Recommander aux sites de presse généraliste de bannir de leurs espaces publicitaires les liens sponsorisés renvoyant vers des sites pièges-à-clics de désinformation" (reco 8)
- "Introduire un nouvel article dans la loi sur la confiance dans l'économie numérique" : sur responsabilité civile liée à la publication d'informations que l'on sait inexacte (en complément de l'article 27 de la loi d 29 juillet 1881 sur la liberté de la presse, article 27 qui porte sur des actions pénales en cas de diffusion publique de fausses nouvelles) (reco 18)
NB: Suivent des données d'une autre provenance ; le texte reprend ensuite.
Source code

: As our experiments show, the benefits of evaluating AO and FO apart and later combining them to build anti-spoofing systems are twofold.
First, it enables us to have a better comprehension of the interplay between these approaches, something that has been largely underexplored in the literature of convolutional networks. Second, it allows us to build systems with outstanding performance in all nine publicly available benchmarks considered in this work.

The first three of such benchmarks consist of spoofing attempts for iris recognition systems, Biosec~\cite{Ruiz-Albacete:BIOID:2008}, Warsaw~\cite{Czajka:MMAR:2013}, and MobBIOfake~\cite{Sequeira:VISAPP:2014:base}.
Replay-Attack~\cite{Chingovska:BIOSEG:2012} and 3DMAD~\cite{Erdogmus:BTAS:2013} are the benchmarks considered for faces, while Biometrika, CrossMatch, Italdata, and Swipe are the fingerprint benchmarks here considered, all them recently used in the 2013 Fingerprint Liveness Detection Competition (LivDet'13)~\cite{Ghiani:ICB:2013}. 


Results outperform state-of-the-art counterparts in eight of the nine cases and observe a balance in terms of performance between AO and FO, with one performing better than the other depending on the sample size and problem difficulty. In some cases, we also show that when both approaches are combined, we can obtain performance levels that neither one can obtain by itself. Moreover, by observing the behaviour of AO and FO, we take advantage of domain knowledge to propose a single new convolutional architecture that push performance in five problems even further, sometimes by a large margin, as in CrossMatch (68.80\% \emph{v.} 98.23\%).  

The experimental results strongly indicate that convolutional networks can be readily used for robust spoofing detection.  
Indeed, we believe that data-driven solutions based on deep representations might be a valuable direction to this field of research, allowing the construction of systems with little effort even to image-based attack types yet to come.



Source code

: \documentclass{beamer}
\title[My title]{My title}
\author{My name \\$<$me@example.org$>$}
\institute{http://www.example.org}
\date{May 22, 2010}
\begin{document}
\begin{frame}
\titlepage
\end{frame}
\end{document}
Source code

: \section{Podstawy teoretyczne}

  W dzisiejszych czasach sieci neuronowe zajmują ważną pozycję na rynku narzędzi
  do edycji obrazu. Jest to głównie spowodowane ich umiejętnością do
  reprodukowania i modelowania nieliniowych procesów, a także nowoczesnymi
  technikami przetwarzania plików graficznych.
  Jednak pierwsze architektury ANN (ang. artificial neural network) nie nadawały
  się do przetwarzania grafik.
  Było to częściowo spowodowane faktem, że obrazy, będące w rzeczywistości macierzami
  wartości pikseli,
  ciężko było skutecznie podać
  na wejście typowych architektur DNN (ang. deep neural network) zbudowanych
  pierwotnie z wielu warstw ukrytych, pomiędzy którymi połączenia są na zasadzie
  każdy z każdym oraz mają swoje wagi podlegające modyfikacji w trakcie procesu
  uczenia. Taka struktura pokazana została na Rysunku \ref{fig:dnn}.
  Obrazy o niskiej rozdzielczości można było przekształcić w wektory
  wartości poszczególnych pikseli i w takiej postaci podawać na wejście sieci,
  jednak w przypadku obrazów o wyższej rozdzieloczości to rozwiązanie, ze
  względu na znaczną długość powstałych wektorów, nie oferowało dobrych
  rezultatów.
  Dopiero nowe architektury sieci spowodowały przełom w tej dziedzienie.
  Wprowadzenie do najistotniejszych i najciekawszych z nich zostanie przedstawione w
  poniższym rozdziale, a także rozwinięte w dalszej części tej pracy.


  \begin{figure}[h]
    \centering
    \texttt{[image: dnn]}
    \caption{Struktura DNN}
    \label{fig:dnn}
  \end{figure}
- "Exiger des plateformes qu'elles ouvrent aux chercheurs l'accès à leurs données : veiller à ce que, dans le DSA (Digital Services Act, la loi sur les services numériques de l'Union européenne), les modalités entourant l'obligation pour les plateformes d'accéder à leurs données forment un cadre optimal permettant aux chercheurs de procéder à des recherches contribuant à la compréhension des risques systémiques (dont fait partie la désinformation) dans les meilleures conditions" (reco 20)
- "Créer un régime de co-régulation entre plateformes, régulateurs, et société civile dans le cadre du DSA" (reco 23)
- Faire du développement de l'esprit critique et de l'EMI (Education aux Médias et à l'Information) une grand cause nationale" (reco 26)
- "Développer la formation à l'esprit critique et à l'EMI dans la société civile" (reco 29)
- "Saisir le Comité national pilote d'éthique du numérique de la question des mondes numériques et de la réalité virtuelle et augmentée : l'immersion croissante des utilisateurs dans des mondes numériques où la distinction entre le réel et le virtuel s'efface progressivement peut entraîner des risques éthiques. Le projet de Métavers annoncé par Meta (ex-Facebook) ou le projet de Metaverse Seoul pourraient accélérer ce phénomène. Une première réflexion au niveau national pourrait conduire à la constitution d'un groupe international multi-acteurs pour prévoir un encadrement éthique au développement de ces environnements numériques." (reco 30)
En conclusion
Ne jetons pas le bébé avec l'eau du bain surtout.
Le bébé c'est internet. Notons des initiatives vraiment bonnes : Tela Botanica par exemple, qui permet de mise en réseau de dizaine de milliers de botanistes (cité p. 156), le jeu Foldit, qui propose de résoudre des énigmes scientifiques par l'exploration collective de possibles (cité p. 157), des pistes de revitalisation de la vie démocratique sont réelles, comme comme le montre une expérimentation à Taïwan (cité p. 158). Lê Nguyên Hoang, chercheur en informatique et vulgarisateur scientifique à l'Ecole polytechnique à l'école fédérale de Lausanne, propose de développer un algorithme vertueux qui suggérerait des recommandations - des vidéos par exemple - en intégrantune évaluation collective de la pertinence et de l'utilité d'un contenu (cité p. 204).
Ce livre est riche de références sur le web moderne et intéressera tout chercheur et citoyen d'en découvrir les arcanes. La bibliographie est indiquée chapitre par chapitre en fin d'ouvrage.
Il positionne 30 recommandations sur une carte des acteurs représentés en trois cercles : le secteur public, le secteur privé et la société civile (cette carte se situe à la p. 163 de l'ouvrage).